Ce programme de recherche a permis de dépoussiérer le riche passé horticole de la région lyonnaise, qui a peu à peu été oublié dans la deuxième partie du XXème siècle. La région lyonnaise, étendue jusqu’aux frontières de l’Ain, de l’Isère et de la Loire, a été l’un des plus grands centres d’obtention horticole aux cours des XIXème et XXème siècles. Le développement des techniques a notamment permis à des savants et scientifiques d’obtenir des milliers de variétés de fruits, de légumes et de fleurs. A titre d’exemple, la cerise « Burlat », le poireau « Bleu de Solaize » et le cardon « Vert de Vaulx-en-Velin » sont des variétés qui ont été obtenues dans la région. De même, l’histoire montre que les « oeillets de Nice » ont été créés à Lyon avant de devenir niçois. Une émulation intense s’est créée à l’époque autour de cette richesse horticole et a donné lieu à l’organisation de foires et d’expositions connues dans toute l’Europe.

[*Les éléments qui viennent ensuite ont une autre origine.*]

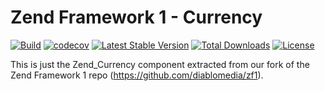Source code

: # Zend Framework 1 - Currency

[![Build](https://github.com/diablomedia/zf1-currency/workflows/Build/badge.svg?event=push)](https://github.com/diablomedia/zf1-currency/actions?query=workflow%3ABuild+event%3Apush)
[![codecov](https://codecov.io/gh/diablomedia/zf1-currency/branch/master/graph/badge.svg)](https://codecov.io/gh/diablomedia/zf1-currency)
[![Latest Stable Version](https://poser.pugx.org/diablomedia/zendframework1-currency/v/stable)](https://packagist.org/packages/diablomedia/zendframework1-currency)
[![Total Downloads](https://poser.pugx.org/diablomedia/zendframework1-currency/downloads)](https://packagist.org/packages/diablomedia/zendframework1-currency)
[![License](https://poser.pugx.org/diablomedia/zendframework1-currency/license)](https://packagist.org/packages/diablomedia/zendframework1-currency)

This is just the Zend_Currency component extracted from our fork of the Zend Framework 1 repo (https://github.com/diablomedia/zf1).
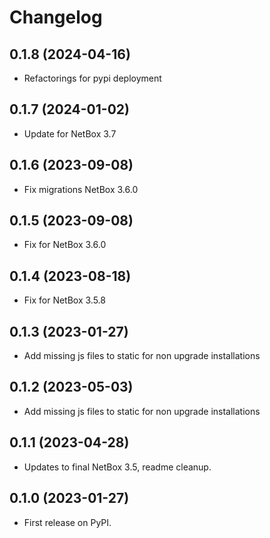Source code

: # Changelog

## 0.1.8 (2024-04-16)

* Refactorings for pypi deployment

## 0.1.7 (2024-01-02)

* Update for NetBox 3.7

## 0.1.6 (2023-09-08)

* Fix migrations NetBox 3.6.0

## 0.1.5 (2023-09-08)

* Fix for NetBox 3.6.0

## 0.1.4 (2023-08-18)

* Fix for NetBox 3.5.8

## 0.1.3 (2023-01-27)

* Add missing js files to static for non upgrade installations

## 0.1.2 (2023-05-03)

* Add missing js files to static for non upgrade installations

## 0.1.1 (2023-04-28)

* Updates to final NetBox 3.5, readme cleanup.

## 0.1.0 (2023-01-27)

* First release on PyPI.
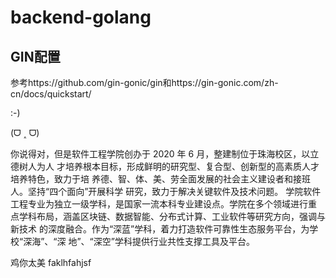 # backend-golang

## GIN配置
参考https://github.com/gin-gonic/gin和https://gin-gonic.com/zh-cn/docs/quickstart/


:-)

(ᗜ ˰ ᗜ)

你说得对，但是软件工程学院创办于 2020 年 6 月，整建制位于珠海校区，以立德树人为人
才培养根本目标，形成鲜明的研究型、复合型、创新型的高素质人才培养特色，致力于培
养德、智、体、美、劳全面发展的社会主义建设者和接班人。坚持“四个面向”开展科学
研究，致力于解决关键软件及技术问题。
学院软件工程专业为独立一级学科，是国家一流本科专业建设点。学院在多个领域进行重
点学科布局，涵盖区块链、数据智能、分布式计算、工业软件等研究方向，强调与新技术
的深度融合。作为“深蓝”学科，着力打造软件可靠性生态服务平台，为学校“深海”、“深
地”、“深空”学科提供行业共性支撑工具及平台。

鸡你太美
faklhfahjsf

L’obtention de variétés de fleurs, fruits, légumes dans la région lyonnaise est largement due aux échanges de savoir-faire et de techniques par les scientifiques de l’époque qui se constituaient en sociétés savantes. L’émulation populaire a également contribué au rayonnement de ces variétés et des savoirs associés.
Ainsi, les variétés de fleurs, fruits, légumes obtenues dans la région lyonnaise sont à la fois :
  • Le témoin d’une histoire biologique. Elles constituent en ce sens un patrimoine biologique.
  • Le témoin d’une histoire culturelle. Elles constituent en ce sens un patrimoine culturel.
Une documentation riche de 30000 pages et composée de plus de 1700 pièces visuelles sur les obtenteurs, les techniques de culture, les pépinières et jardins locaux, les sociétés savantes…a permis de reconstituer ce passé et d’attester de ce riche patrimoine.

Le CRBA s’est donné pour mission de préserver et de valoriser ce patrimoine, via la mise à disposition d’un centre de documentation, d’un système d’information en ligne, et via l’implication dans des projets divers. Le CRBA a une approche transdisciplinaire qui se reflète dans les aspects aussi bien artistiques que scientifiques et techniques de ses projets et la diversité des membres de son réseau (ethnobotanistes, historiens de l’art, agronomes, jardiniers, cuisiniers…). Cependant, la réglementation concernant les variétés végétales est très stricte et la culture et la vente de semences et de plants de variétés anciennes et/ou locales n’est légale que dans certains cadres. Ainsi, le CRBA et les membres de son réseau se questionnent sur les possibilités qu’il reste de diffuser, échanger, vendre des semences qu’ils auraient produites.